"NASS is assessing its data collection plans and evaluating the timing of upcoming reports," USDA said of its National Agricultural Statistics Service.
Officials also met to decide what to do about USDA's weekly report of grain, soybean, cotton and meat exports, an important indicator of activity for the world's largest agricultural exporter.
During the shutdown traders got export news in dribs and drabs - for example, Reuters reported overnight that China has bought close to 1.2 million tonnes of U.S. corn this month - but are anxious for a complete accounting.
"Some of the exports and the news we were hearing was more speculation and so we will actually be able to put some facts with it. The longer the government was gone, the more out of whack things got," said Jason Britt, president of Central States Commodities.
For the November crop report, USDA will run its usual survey of more than 10,000 growers and send crop enumerators to check yields at hundreds of fields that were selected for monthly inspections. USDA's crop estimates, issued around the 10th of each month, are based on conditions on the first of the month.

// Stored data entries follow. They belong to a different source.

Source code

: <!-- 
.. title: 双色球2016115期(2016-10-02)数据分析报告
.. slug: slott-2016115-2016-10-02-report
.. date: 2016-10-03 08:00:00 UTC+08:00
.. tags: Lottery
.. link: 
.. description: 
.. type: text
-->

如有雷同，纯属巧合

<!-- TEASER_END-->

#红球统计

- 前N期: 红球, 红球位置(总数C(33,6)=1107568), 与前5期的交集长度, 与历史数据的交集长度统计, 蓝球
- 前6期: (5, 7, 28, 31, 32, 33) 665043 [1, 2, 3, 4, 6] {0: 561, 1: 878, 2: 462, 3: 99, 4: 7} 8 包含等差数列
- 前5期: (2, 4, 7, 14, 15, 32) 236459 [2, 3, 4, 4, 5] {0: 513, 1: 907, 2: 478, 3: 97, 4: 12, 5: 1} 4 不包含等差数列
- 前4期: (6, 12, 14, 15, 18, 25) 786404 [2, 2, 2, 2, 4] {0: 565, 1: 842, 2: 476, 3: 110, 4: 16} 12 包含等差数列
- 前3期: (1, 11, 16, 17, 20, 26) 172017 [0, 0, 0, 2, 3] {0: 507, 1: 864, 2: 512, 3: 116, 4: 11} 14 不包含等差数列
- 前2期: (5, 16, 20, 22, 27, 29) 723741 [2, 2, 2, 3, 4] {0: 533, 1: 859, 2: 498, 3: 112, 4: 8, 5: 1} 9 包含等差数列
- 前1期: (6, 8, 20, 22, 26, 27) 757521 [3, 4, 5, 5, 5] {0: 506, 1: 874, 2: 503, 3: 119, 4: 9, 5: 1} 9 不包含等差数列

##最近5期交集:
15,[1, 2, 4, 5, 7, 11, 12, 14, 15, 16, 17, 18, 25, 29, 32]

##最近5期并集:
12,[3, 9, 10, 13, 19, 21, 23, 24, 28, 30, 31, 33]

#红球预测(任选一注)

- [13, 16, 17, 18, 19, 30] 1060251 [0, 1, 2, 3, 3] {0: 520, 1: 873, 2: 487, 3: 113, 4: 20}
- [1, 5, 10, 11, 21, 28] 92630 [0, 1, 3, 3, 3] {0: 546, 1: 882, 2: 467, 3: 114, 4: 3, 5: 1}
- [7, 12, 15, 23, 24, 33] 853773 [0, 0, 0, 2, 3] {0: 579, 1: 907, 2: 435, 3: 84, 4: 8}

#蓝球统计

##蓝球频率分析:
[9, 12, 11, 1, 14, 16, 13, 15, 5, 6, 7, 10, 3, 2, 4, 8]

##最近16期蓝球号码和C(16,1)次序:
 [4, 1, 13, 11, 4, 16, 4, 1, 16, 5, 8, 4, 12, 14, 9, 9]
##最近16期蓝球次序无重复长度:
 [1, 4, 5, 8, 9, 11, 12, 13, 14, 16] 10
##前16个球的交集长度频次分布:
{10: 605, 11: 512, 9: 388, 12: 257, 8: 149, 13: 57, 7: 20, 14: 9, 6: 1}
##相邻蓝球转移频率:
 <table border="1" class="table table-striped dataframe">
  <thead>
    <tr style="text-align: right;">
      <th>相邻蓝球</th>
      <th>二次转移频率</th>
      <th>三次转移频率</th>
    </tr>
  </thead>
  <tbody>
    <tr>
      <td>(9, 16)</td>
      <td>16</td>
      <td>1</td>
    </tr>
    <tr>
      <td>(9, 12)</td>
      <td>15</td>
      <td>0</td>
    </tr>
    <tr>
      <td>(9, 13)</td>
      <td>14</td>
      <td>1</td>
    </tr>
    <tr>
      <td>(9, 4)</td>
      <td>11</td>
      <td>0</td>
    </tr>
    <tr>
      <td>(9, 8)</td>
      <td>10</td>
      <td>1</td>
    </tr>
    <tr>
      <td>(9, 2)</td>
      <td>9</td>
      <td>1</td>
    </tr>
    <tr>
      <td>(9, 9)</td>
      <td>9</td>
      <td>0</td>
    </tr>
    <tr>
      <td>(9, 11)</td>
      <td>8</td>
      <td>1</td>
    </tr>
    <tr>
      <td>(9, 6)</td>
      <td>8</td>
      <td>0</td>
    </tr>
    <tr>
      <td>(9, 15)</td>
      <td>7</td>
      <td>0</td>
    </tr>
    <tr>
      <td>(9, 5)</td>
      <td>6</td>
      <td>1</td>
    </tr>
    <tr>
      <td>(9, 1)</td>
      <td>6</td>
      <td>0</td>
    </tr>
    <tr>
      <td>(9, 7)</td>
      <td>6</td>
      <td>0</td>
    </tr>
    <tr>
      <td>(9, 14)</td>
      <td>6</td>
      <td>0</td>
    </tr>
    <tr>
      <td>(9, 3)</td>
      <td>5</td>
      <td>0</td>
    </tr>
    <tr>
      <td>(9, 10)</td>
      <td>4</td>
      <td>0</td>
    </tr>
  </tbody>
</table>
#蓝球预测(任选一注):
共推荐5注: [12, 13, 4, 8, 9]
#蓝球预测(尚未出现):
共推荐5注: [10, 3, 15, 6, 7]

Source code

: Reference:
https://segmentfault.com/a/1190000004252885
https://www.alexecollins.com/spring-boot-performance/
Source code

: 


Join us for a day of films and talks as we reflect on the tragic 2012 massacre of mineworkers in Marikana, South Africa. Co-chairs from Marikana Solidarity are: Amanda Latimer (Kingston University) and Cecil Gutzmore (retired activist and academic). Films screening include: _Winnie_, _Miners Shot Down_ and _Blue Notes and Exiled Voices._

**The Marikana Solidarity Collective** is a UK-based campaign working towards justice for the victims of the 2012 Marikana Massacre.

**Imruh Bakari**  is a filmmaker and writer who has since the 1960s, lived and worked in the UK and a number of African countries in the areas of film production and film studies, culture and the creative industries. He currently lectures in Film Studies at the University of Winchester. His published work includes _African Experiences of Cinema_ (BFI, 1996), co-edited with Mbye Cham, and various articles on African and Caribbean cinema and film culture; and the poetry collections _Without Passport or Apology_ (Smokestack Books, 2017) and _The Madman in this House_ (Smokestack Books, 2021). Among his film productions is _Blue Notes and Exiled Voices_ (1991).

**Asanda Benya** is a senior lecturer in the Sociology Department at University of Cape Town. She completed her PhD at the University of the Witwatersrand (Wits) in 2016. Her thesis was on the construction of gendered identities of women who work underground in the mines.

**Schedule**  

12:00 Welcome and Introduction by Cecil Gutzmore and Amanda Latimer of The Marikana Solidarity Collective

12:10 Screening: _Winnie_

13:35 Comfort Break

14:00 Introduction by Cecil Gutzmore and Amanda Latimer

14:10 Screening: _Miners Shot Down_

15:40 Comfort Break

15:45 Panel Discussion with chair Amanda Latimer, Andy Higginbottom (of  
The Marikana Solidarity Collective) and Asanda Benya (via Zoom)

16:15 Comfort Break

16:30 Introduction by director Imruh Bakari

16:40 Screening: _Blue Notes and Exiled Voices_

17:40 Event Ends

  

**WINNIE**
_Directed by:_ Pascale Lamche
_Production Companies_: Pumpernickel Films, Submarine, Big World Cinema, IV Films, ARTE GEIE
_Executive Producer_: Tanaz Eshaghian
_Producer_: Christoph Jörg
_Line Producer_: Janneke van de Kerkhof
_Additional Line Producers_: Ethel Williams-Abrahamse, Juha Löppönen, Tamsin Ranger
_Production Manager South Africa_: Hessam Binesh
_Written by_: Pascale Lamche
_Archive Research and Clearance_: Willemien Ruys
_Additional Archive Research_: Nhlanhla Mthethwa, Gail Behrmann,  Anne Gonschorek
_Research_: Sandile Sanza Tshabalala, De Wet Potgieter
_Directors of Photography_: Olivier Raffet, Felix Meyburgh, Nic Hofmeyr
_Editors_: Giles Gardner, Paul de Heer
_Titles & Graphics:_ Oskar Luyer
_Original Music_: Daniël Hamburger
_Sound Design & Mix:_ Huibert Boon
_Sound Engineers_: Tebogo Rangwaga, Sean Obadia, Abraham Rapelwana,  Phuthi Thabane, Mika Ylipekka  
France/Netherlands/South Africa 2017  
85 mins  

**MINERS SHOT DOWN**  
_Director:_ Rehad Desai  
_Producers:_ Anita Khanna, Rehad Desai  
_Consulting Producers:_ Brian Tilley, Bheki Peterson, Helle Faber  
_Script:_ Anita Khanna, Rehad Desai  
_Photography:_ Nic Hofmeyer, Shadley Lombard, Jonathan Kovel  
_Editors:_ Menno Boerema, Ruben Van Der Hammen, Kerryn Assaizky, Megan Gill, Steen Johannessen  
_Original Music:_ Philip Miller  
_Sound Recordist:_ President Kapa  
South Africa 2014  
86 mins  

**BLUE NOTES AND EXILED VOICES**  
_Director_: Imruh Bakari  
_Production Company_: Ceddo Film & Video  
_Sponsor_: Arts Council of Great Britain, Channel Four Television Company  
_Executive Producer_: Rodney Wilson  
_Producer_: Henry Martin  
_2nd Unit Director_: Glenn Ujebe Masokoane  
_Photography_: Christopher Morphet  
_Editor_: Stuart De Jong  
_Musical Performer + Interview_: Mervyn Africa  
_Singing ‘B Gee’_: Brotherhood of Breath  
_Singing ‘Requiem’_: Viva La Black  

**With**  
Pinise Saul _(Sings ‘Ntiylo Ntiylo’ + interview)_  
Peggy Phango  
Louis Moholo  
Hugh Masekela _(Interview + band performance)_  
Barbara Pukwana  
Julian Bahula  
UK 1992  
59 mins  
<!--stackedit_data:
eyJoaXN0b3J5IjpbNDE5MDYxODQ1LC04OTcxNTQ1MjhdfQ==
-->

Its November forecasts have a margin of error of 2.1 percent for corn and 2.3 percent for soybeans. By comparison, the September report had an error margin of 8.5 percent for the corn crop and 9.6 percent for soybeans.
Market participants will have to wait a bit longer for the Commitments of Traders report from the Commodity Futures Trading Commission, typically due each Friday.
CFTC, the U.S. futures industry watchdog, said it will not have time to put this week's report together. The report shows the holdings of various participants in U.S. futures markets and are used to infer potential price trends.